APL2010 – a brief introspection

by Brian Becker

Reprinted from Catherine Lathwell’s Chasing Men Who Stare At Arrays .

Reprinted from Catherine Lathwell’s blog:

http://lathwellproductions.ca/wordpress/2010/09/22/apl2010-a-brief-introspection-guest-brian/

Having been on the periphery of the APL community for the last several years, I found it refreshing to attend an APL conference once again. It was good to see old friends and associates and meet new people as well.

Prominent theme

Parallel computing… perhaps computing hardware is finally catching up with APL. There were at least six sessions and many more informal discussions about how APL is natural fit for multi-core, parallel execution and about work and research that is actively taking place. It seems there is great potential, but not without challenge – for instance, while multiple fast cores are available to execute code they are still dependent on relatively slow memory for data.
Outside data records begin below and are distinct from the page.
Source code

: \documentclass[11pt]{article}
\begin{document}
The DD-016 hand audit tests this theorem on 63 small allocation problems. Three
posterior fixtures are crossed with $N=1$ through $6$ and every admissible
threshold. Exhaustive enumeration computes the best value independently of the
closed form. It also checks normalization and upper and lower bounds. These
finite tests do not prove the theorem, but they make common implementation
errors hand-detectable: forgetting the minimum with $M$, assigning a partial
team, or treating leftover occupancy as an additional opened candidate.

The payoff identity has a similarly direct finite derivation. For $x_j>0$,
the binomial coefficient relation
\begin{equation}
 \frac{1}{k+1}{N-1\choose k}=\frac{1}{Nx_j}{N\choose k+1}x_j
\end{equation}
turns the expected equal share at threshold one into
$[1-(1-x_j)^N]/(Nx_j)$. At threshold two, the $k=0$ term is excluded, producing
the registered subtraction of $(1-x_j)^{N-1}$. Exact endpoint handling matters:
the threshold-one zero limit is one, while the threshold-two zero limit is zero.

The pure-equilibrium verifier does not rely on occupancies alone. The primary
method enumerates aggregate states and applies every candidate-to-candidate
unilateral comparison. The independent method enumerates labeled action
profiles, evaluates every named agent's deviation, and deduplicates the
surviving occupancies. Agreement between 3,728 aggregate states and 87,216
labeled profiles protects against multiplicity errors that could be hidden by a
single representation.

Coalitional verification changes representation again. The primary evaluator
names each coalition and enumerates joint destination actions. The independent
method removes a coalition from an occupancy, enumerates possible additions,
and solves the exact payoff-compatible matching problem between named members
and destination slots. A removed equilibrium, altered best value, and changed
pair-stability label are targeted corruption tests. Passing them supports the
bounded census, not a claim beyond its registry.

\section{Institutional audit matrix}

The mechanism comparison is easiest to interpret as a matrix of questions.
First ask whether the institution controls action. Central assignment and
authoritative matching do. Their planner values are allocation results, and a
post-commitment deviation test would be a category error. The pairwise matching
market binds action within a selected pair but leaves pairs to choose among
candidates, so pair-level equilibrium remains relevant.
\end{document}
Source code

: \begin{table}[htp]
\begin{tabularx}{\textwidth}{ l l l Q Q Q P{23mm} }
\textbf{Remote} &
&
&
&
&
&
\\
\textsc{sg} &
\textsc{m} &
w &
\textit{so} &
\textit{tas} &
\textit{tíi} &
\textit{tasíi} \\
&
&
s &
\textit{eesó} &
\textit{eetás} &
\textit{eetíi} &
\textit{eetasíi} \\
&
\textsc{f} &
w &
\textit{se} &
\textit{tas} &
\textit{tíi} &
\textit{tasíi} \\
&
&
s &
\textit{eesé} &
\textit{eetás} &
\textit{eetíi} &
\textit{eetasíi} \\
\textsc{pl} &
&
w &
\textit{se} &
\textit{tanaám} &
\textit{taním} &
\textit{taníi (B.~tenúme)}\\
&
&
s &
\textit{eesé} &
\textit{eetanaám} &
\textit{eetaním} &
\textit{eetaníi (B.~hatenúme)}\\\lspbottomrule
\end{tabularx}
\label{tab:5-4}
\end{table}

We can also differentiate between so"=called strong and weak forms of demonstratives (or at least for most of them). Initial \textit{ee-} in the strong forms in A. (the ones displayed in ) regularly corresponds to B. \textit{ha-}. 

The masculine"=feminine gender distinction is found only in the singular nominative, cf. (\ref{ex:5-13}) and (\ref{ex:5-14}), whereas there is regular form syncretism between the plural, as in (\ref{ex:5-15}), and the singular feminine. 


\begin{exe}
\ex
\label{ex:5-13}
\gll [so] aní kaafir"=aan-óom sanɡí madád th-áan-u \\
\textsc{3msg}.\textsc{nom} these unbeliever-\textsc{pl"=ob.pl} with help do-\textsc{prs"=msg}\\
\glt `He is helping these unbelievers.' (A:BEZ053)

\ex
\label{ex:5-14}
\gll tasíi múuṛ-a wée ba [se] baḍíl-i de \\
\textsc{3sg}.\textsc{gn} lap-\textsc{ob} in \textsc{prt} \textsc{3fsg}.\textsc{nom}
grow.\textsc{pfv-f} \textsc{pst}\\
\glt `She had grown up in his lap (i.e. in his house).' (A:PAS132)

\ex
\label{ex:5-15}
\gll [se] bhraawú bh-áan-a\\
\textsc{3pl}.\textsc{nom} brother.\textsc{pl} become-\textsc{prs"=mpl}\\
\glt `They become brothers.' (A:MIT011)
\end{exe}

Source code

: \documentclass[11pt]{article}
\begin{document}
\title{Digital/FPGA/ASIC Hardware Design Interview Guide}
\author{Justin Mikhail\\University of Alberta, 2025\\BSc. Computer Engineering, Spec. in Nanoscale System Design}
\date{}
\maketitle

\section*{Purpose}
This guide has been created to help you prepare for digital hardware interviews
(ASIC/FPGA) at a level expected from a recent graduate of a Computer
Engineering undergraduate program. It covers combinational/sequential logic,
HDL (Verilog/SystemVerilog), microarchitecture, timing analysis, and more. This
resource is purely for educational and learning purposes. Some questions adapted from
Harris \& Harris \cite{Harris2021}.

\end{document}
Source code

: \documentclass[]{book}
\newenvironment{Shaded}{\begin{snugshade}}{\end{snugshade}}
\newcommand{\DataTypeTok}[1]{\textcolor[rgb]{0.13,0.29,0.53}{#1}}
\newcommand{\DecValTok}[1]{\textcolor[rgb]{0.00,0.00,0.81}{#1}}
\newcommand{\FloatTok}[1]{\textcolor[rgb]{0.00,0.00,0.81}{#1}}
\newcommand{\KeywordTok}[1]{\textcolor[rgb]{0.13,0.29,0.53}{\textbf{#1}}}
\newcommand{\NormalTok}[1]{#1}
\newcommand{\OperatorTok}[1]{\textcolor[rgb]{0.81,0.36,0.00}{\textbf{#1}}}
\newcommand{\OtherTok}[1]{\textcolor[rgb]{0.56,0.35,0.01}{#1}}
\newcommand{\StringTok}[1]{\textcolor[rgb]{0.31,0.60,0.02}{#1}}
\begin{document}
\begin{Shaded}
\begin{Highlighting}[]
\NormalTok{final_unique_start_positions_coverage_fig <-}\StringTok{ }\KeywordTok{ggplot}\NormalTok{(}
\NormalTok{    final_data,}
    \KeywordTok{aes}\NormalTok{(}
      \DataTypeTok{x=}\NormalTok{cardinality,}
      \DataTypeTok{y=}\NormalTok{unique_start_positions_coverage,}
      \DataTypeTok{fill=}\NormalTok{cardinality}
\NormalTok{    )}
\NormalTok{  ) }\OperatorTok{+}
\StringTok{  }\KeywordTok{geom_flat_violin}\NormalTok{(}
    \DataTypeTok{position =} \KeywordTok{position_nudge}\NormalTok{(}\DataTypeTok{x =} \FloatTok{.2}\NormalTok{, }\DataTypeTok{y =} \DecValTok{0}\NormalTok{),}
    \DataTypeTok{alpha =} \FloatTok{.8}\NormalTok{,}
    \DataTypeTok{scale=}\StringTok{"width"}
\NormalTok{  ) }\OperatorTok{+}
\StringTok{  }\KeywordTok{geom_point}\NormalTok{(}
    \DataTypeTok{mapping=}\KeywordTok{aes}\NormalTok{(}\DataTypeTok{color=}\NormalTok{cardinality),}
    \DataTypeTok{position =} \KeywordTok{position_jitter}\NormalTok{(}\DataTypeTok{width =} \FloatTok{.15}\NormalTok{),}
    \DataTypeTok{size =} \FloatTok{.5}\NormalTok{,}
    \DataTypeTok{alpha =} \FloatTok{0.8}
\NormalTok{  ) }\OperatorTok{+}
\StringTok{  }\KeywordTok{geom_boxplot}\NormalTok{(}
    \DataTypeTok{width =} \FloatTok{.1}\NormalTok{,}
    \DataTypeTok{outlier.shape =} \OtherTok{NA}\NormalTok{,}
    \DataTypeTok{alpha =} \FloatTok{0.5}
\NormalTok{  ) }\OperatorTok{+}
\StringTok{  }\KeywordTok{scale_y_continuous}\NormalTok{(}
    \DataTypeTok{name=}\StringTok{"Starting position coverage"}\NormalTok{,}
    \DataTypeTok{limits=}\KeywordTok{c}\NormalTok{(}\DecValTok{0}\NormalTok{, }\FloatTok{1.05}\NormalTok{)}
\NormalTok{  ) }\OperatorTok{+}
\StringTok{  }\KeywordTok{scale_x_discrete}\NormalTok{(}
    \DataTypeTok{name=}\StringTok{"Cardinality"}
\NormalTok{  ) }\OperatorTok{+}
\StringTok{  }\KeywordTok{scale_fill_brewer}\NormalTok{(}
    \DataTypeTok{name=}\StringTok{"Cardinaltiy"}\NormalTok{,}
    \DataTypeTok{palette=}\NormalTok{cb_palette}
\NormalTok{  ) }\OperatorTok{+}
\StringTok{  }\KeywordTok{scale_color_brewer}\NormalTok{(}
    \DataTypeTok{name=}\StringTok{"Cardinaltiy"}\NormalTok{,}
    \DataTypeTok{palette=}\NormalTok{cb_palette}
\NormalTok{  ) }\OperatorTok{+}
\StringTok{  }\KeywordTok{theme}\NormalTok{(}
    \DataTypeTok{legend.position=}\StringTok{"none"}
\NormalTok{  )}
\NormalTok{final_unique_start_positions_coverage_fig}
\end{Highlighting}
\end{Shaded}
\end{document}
Interesting thing in the works

Dyalog’s APL# – a new, functional, array-oriented scripting language which aims to compete with Python, Ruby and JavaScript for technical and computational applications, and make it possible to deploy APL code in places where Dyalog APL cannot go. (I stole this from Morten Kromberg’s slide because I couldn’t say it any better myself.)

Something cool I plan to use

WPF (Windows Presentation Foundation) – want a slick user interface? WPF seems the way to go. It gives you virtually unlimited control over the look, feel, and functionality of your user interface. That’s the good news… the bad? WPF books are very thick. Thank you Michael Hughes and Joe Blaze for your WPF presentations.

Something cool I want sooner than later

Dyalog’s RIDE (Remote Integrated Development Environment)… imagine being able to connect to an APL session and debug it from your iPhone. RIDE allows you to connect to a Dyalog session from a web browser on almost any client platform. Very cool stuff.

Most entertaining session

Dyalog’s Jay Foad’s presentation on juggling patterns augmented by Jay himself juggling up to 5 balls. This raises the bar for future presenters… what’s next? Unicycles?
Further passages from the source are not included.